= Beginning of Section =

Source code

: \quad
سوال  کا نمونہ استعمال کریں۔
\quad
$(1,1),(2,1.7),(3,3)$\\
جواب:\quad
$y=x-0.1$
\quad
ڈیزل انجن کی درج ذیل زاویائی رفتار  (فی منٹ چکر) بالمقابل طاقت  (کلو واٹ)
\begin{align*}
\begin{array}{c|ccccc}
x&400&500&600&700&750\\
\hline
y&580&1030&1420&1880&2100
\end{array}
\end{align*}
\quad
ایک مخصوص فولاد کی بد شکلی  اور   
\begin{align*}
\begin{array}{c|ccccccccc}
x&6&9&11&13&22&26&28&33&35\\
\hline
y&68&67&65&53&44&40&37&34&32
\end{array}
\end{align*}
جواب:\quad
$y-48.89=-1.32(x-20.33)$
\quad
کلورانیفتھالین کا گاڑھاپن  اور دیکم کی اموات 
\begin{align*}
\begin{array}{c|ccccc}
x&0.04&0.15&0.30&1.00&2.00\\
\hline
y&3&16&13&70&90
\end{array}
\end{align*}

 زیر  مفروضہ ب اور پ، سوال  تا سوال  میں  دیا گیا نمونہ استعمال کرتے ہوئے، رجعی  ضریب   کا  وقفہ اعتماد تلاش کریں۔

= End of Section =
= Beginning of Section =

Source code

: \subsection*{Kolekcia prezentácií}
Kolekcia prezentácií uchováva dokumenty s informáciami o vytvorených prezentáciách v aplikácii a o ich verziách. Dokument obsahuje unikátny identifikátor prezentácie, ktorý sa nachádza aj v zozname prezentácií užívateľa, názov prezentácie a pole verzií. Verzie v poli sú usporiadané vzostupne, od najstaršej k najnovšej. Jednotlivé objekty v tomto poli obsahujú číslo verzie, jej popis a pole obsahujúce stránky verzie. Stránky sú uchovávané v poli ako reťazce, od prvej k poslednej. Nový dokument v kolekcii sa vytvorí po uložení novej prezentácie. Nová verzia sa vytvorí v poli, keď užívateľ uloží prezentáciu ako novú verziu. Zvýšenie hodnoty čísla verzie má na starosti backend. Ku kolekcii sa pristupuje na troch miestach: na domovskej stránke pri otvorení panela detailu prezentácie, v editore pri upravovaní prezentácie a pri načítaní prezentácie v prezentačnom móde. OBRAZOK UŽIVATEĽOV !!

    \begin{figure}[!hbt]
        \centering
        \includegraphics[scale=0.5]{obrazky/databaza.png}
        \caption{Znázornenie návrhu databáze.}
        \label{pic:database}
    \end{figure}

= End of Section =
= Beginning of Section =

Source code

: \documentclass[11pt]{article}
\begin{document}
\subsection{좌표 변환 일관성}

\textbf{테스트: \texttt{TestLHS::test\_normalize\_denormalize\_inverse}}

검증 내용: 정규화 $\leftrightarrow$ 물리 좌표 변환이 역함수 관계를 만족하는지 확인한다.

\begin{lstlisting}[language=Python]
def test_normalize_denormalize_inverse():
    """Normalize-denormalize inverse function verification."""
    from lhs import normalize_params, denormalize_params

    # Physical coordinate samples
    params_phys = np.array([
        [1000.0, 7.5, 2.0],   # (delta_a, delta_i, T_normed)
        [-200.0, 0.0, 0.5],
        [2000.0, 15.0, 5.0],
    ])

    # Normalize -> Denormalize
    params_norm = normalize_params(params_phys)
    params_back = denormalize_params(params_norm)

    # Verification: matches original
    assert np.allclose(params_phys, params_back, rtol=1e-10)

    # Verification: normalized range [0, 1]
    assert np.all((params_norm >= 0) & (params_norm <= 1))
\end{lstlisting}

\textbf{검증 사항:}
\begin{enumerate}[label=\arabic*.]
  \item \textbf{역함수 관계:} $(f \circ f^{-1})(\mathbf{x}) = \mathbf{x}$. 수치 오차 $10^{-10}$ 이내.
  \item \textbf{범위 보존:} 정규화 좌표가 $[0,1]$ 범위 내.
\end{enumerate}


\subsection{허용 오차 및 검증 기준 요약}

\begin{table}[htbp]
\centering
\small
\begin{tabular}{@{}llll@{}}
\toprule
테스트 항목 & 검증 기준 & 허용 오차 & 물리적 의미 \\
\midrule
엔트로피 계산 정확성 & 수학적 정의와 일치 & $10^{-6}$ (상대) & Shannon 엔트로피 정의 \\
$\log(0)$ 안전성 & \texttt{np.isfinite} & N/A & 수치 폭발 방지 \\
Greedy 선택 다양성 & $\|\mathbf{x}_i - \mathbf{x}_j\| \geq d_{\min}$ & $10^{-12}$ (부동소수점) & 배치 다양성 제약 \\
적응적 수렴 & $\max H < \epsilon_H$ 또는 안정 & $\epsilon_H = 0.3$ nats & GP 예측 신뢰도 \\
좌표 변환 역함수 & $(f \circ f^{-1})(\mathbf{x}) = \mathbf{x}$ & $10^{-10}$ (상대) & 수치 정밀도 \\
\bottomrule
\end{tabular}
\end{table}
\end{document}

= End of Section =

* **TASK TO COMPLETE**: For the string "subsection", show each line of the entries above where it occurs.

* **ANSWER SPACE**:
: \subsection*{Kolekcia prezentácií}
\subsection{좌표 변환 일관성}
\subsection{허용 오차 및 검증 기준 요약}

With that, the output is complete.